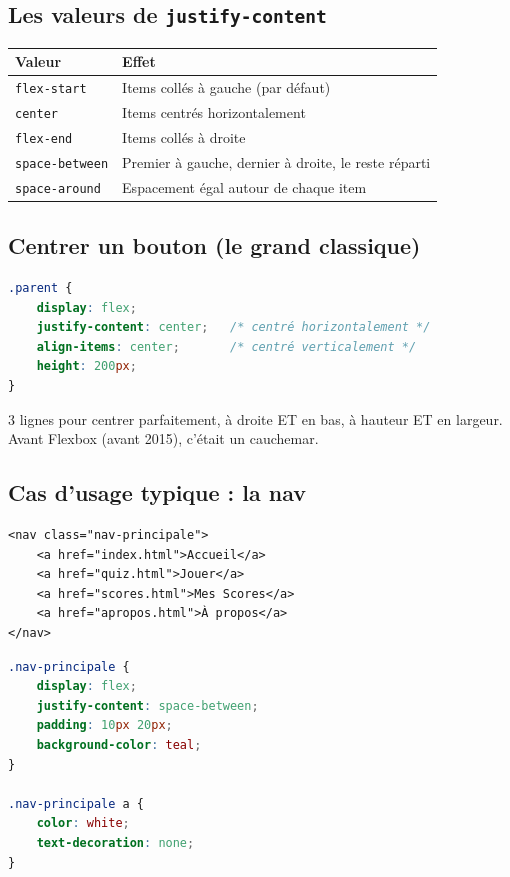 \documentclass[11pt,a4paper]{article}
\begin{document}
\subsection{Les valeurs de \texttt{justify-content}}

\begin{center}
\begin{tabular}{@{}ll@{}}
\toprule
\textbf{Valeur}      & \textbf{Effet} \\
\midrule
\texttt{flex-start}    & Items collés à gauche (par défaut) \\
\texttt{center}        & Items centrés horizontalement \\
\texttt{flex-end}      & Items collés à droite \\
\texttt{space-between} & Premier à gauche, dernier à droite, le reste réparti \\
\texttt{space-around}  & Espacement égal autour de chaque item \\
\bottomrule
\end{tabular}
\end{center}

\subsection{Centrer un bouton (le grand classique)}

\begin{lstlisting}[language=CSS]
.parent {
    display: flex;
    justify-content: center;   /* centré horizontalement */
    align-items: center;       /* centré verticalement */
    height: 200px;
}
\end{lstlisting}

3 lignes pour centrer parfaitement, à droite ET en bas, à hauteur ET en
largeur. Avant Flexbox (avant 2015), c'était un cauchemar.

\subsection{Cas d'usage typique : la nav}

\begin{lstlisting}[language=HTML5]
<nav class="nav-principale">
    <a href="index.html">Accueil</a>
    <a href="quiz.html">Jouer</a>
    <a href="scores.html">Mes Scores</a>
    <a href="apropos.html">À propos</a>
</nav>
\end{lstlisting}

\begin{lstlisting}[language=CSS]
.nav-principale {
    display: flex;
    justify-content: space-between;
    padding: 10px 20px;
    background-color: teal;
}

.nav-principale a {
    color: white;
    text-decoration: none;
}
\end{lstlisting}
\end{document}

ASSIGNMENT — Copy each line holding "between" from the material above.

TASK ANSWER —
\texttt{space-between} & Premier à gauche, dernier à droite, le reste réparti \\
    justify-content: space-between;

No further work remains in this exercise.